Sick-note Britain isn’t working: Thousands of firms are struggling to hire staff – yet one in five working age people are classed as ‘economically inactive’. This situation is disastrous for our economy, writes RUTH SUNDERLAND

  • Thousands of firms are British struggling to hire staff that they need
  • One in five working age people are classed as ‘economically inactive’
  • The reason? A sudden mix of work-shy youngsters, early retirees and mysterious long-term sickness that is disastrous for the UK’s economy

On the seashore at Redcar last week, the coke ovens at the defunct steelworks were blown to smithereens.

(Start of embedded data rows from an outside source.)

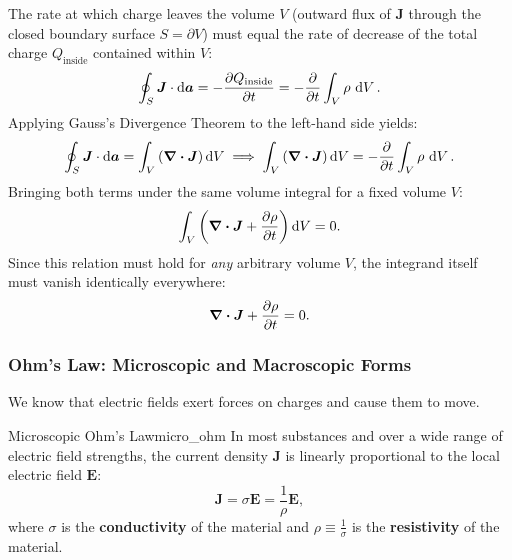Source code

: \begin{proofbox}
The rate at which charge leaves the volume $V$ (outward flux of $\bm{J}$ through the closed boundary surface $S = \partial V$) must equal the rate of decrease of the total charge $Q_{\text{inside}}$ contained within $V$:
\begin{equation*}
    \oint_S \bm{J} \cdot \dd{\bm{a}} = -\pdv{Q_{\text{inside}}}{t} = -\pdv{t} \int_V \rho \, \dd{V}.
\end{equation*}
Applying Gauss's Divergence Theorem to the left-hand side yields:
\begin{equation*}
    \oint_S \bm{J} \cdot \dd{\bm{a}} = \int_V \left(\div{\bm{J}}\right) \dd{V} \implies \int_V \left(\div{\bm{J}}\right) \dd{V} = -\pdv{t} \int_V \rho \, \dd{V}.
\end{equation*}
Bringing both terms under the same volume integral for a fixed volume $V$:
\begin{equation*}
    \int_V \left( \div{\bm{J}} + \pdv{\rho}{t} \right) \dd{V} = 0.
\end{equation*}
Since this relation must hold for \emph{any} arbitrary volume $V$, the integrand itself must vanish identically everywhere:
\begin{equation*}
    \div{\bm{J}} + \pdv{\rho}{t} = 0.
\end{equation*}
\end{proofbox}

\subsubsection{Ohm's Law: Microscopic and Macroscopic Forms}

We know that electric fields exert forces on charges and cause them to move.

\begin{proposition}{Microscopic Ohm's Law}{micro_ohm}
In most substances and over a wide range of electric field strengths, the current density $\bm{J}$ is linearly proportional to the local electric field $\bm{E}$:
\begin{equation}
    \bm{J} = \sigma \bm{E} = \frac{1}{\rho} \bm{E},
\end{equation}
where $\sigma$ is the \textbf{conductivity} of the material and $\rho \equiv \frac{1}{\sigma}$ is the \textbf{resistivity} of the material.
\end{proposition}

The demolition, making way for new green industries, brought back memories of how, in the 1980s, my father Alan lost his job after 40 years at a Teesside blast furnace.

Dad would have given anything to be able to work again, but in those days, no one was hiring. So he found himself, along with many others, thrown onto the scrapheap of long-term unemployment, at a terrible cost to his health and self-esteem.

Today, Britain has the opposite problem — or so it would seem on the surface.

Instead of too few jobs, resulting in legions of men and women on the dole, there is a bountiful abundance of situations vacant.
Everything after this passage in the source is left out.